As of March 31, 2024, there was approximately $2.5 million of unrecognized compensation cost related to employee stock purchases. This cost is expected to be recognized over a weighted average period of 0.4 years.
The estimated fair value of stock purchase rights granted under the Employee Stock Purchase Plan was estimated using the Black-Scholes pricing model with the following weighted-average assumptions:
 Years Ended March 31,
 202420232022
Expected volatility75%72%45%
Expected dividend yield
Risk-free interest rate5.26%3.30%0.57%
Weighted average expected term0.8 years0.8 years0.8 years
Weighted average fair value of rights granted$1.31$2.09$5.81
Stock Repurchases
In May 2017, the Company's board of directors authorized the Company to purchase $25.0 million of its common stock from time to time under the 2017 Repurchase Plan (the "Repurchase Plan"). The Repurchase Plan expires when the maximum purchase amount is reached, or upon the earlier revocation or termination by the Company's board of directors. The remaining amount available under the Repurchase Plan as of March 31, 2024 was approximately $7.1 million.

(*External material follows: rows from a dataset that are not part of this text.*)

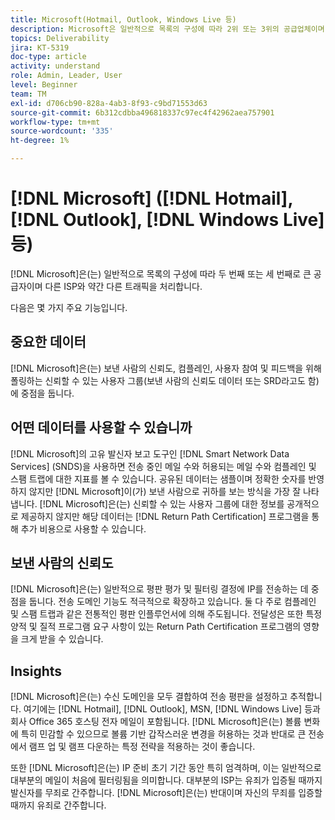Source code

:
 ```yaml
---
title: Microsoft(Hotmail, Outlook, Windows Live 등)
description: Microsoft은 일반적으로 목록의 구성에 따라 2위 또는 3위의 공급업체이며 다른 ISP와 약간 다른 트래픽을 처리합니다.
topics: Deliverability
jira: KT-5319
doc-type: article
activity: understand
role: Admin, Leader, User
level: Beginner
team: TM
exl-id: d706cb90-828a-4ab3-8f93-c9bd71553d63
source-git-commit: 6b312cdbba496818337c97ec4f42962aea757901
workflow-type: tm+mt
source-wordcount: '335'
ht-degree: 1%

---
```


# [!DNL Microsoft] ([!DNL Hotmail], [!DNL Outlook], [!DNL Windows Live] 등)

[!DNL Microsoft]은(는) 일반적으로 목록의 구성에 따라 두 번째 또는 세 번째로 큰 공급자이며 다른 ISP와 약간 다른 트래픽을 처리합니다.

다음은 몇 가지 주요 기능입니다.

## 중요한 데이터

[!DNL Microsoft]은(는) 보낸 사람의 신뢰도, 컴플레인, 사용자 참여 및 피드백을 위해 폴링하는 신뢰할 수 있는 사용자 그룹(보낸 사람의 신뢰도 데이터 또는 SRD라고도 함)에 중점을 둡니다.

## 어떤 데이터를 사용할 수 있습니까

[!DNL Microsoft]의 고유 발신자 보고 도구인 [!DNL Smart Network Data Services] (SNDS)을 사용하면 전송 중인 메일 수와 허용되는 메일 수와 컴플레인 및 스팸 트랩에 대한 지표를 볼 수 있습니다. 공유된 데이터는 샘플이며 정확한 숫자를 반영하지 않지만 [!DNL Microsoft]이(가) 보낸 사람으로 귀하를 보는 방식을 가장 잘 나타냅니다. [!DNL Microsoft]은(는) 신뢰할 수 있는 사용자 그룹에 대한 정보를 공개적으로 제공하지 않지만 해당 데이터는 [!DNL Return Path Certification] 프로그램을 통해 추가 비용으로 사용할 수 있습니다.

## 보낸 사람의 신뢰도

[!DNL Microsoft]은(는) 일반적으로 평판 평가 및 필터링 결정에 IP를 전송하는 데 중점을 둡니다. 전송 도메인 기능도 적극적으로 확장하고 있습니다. 둘 다 주로 컴플레인 및 스팸 트랩과 같은 전통적인 평판 인플루언서에 의해 주도됩니다. 전달성은 또한 특정 양적 및 질적 프로그램 요구 사항이 있는 Return Path Certification 프로그램의 영향을 크게 받을 수 있습니다.

## Insights

[!DNL Microsoft]은(는) 수신 도메인을 모두 결합하여 전송 평판을 설정하고 추적합니다. 여기에는 [!DNL Hotmail], [!DNL Outlook], MSN, [!DNL Windows Live] 등과 회사 Office 365 호스팅 전자 메일이 포함됩니다. [!DNL Microsoft]은(는) 볼륨 변화에 특히 민감할 수 있으므로 볼륨 기반 갑작스러운 변경을 허용하는 것과 반대로 큰 전송에서 램프 업 및 램프 다운하는 특정 전략을 적용하는 것이 좋습니다.

또한 [!DNL Microsoft]은(는) IP 준비 초기 기간 동안 특히 엄격하며, 이는 일반적으로 대부분의 메일이 처음에 필터링됨을 의미합니다. 대부분의 ISP는 유죄가 입증될 때까지 발신자를 무죄로 간주합니다. [!DNL Microsoft]은(는) 반대이며 자신의 무죄를 입증할 때까지 유죄로 간주합니다.
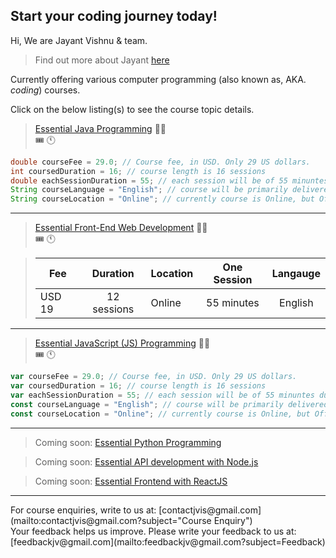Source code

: ## Start your coding journey today!

Hi, We are Jayant Vishnu & team.
> Find out more about Jayant [here](about-jayant.md)

Currently offering various computer programming (also known as, AKA. *coding*) courses.

Click on the below listing(s) to see the course topic details.
> [Essential Java Programming](essentialjava.md) 🧑‍🏫 <br/>
>    🎟️ 🕚
```java
double courseFee = 29.0; // Course fee, in USD. Only 29 US dollars.
int coursedDuration = 16; // course length is 16 sessions
double eachSessionDuration = 55; // each session will be of 55 minuntes duration
String courseLanguage = "English"; // course will be primarily delivered in English, but local langauge is used if needed
String courseLocation = "Online"; // currently course is Online, but Offline classes available on request.
```
<hr>

> [Essential Front-End Web Development](essential-frontend-web.md) 🧑‍🏫 <br/>
>    🎟️ 🕚

>| Fee           |  Duration    |  Location     | One Session  | Langauge  |
>| ------------- |:------------:| ------------- |:------------:|:---------:|
>| USD 19        | 12 sessions  | Online        | 55 minutes   | English   |

<hr>

> [Essential JavaScript (JS) Programming](essential-javascript.md) 🧑‍🏫 <br/>
>    🎟️ 🕚
```javascript
var courseFee = 29.0; // Course fee, in USD. Only 29 US dollars.
var coursedDuration = 16; // course length is 16 sessions
var eachSessionDuration = 55; // each session will be of 55 minuntes duration
const courseLanguage = "English"; // course will be primarily delivered in English, but local langauge is used if needed
const courseLocation = "Online"; // currently course is Online, but Offline classes available on request.
```

<hr>

> Coming soon: [Essential Python Programming]() 

> Coming soon: [Essential API development with Node.js]() 

> Coming soon: [Essential Frontend with ReactJS]() <br>


<hr>
For course enquiries, write to us at: [contactjvis@gmail.com](mailto:contactjvis@gmail.com?subject="Course Enquiry")<br>
Your feedback helps us improve. Please write your feedback to us at: [feedbackjv@gmail.com](mailto:feedbackjv@gmail.com?subject=Feedback)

In December 2021, in a private placement, the Company's board of directors authorized the Company to repurchase approximately $45.0 million of its common stock from certain qualified investors in connection with the issuance of $137.5 million in additional aggregate principal amount of the 2024 Notes.
In August 2022, the Company repurchased in privately negotiated transactions with a limited number of holders 10,695,000 shares of its common stock for approximately $60.0 million, in connection with the Exchange Transaction and negotiation of the Term Loan, as further described in Note 8, Convertible Senior Notes and Term Loan.